By Giriraj Bhattacharjee*
On March 21, 2022, the National Socialist Council of Nagaland – Isak-Muivah (NSCN-IM) ‘chairman’ Qhehezu Tuccu alleged that the Union Government was trying to impose a “solution” which deviated from the Framework Agreement signed on August 3, 2015.
Tuccu claimed, “The Government of India is trying to impose a Naga solution which is not based on the Framework Agreement… We should instill in ourselves the courage and determination to stand by the Framework Agreement which is the only acceptable basis for the Naga solution.”
Earlier, on March 1, 2022, NSCN-IM called Naga National Political Groups (NNPGs) convener N. Kitovi Zhimomi a ‘traitor’ and alleged that he had ‘sold out’ to the Government of India (GoI).

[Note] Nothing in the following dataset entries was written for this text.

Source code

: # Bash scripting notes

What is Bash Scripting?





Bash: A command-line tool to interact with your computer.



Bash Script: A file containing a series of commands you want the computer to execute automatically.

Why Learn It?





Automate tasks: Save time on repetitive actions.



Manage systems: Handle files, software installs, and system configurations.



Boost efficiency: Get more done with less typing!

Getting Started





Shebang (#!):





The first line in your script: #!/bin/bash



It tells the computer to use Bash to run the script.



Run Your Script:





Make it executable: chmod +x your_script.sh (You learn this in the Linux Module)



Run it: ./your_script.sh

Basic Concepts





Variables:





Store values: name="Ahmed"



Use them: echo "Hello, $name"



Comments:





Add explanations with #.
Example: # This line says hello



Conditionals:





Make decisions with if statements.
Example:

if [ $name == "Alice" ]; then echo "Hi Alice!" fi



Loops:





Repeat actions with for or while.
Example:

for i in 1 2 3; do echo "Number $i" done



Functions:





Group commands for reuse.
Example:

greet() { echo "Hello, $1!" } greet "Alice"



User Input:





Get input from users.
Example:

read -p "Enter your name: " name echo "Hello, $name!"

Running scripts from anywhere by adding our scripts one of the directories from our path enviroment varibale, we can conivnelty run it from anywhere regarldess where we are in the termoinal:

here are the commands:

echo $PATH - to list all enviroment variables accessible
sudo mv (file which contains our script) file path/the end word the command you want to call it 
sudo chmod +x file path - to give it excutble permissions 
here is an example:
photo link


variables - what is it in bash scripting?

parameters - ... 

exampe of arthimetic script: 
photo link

NSCN-IM’s outburst came after Zhimomi’s statement on February 24, 2022, where he said, “We ought to have the rule of law. People have to have rules that apply equally to everyone. One cannot dream of Nagaland as a state where we pursue – my way or the highway. The NNPGs and former Nagaland Governor R.N. Ravi [also interlocutor for talks] negotiated on the principle that politics is an art of possibilities, and so the focus was to resolve the Indo-Naga political problems. We should aim for a win-win situation for both sides in the first place.”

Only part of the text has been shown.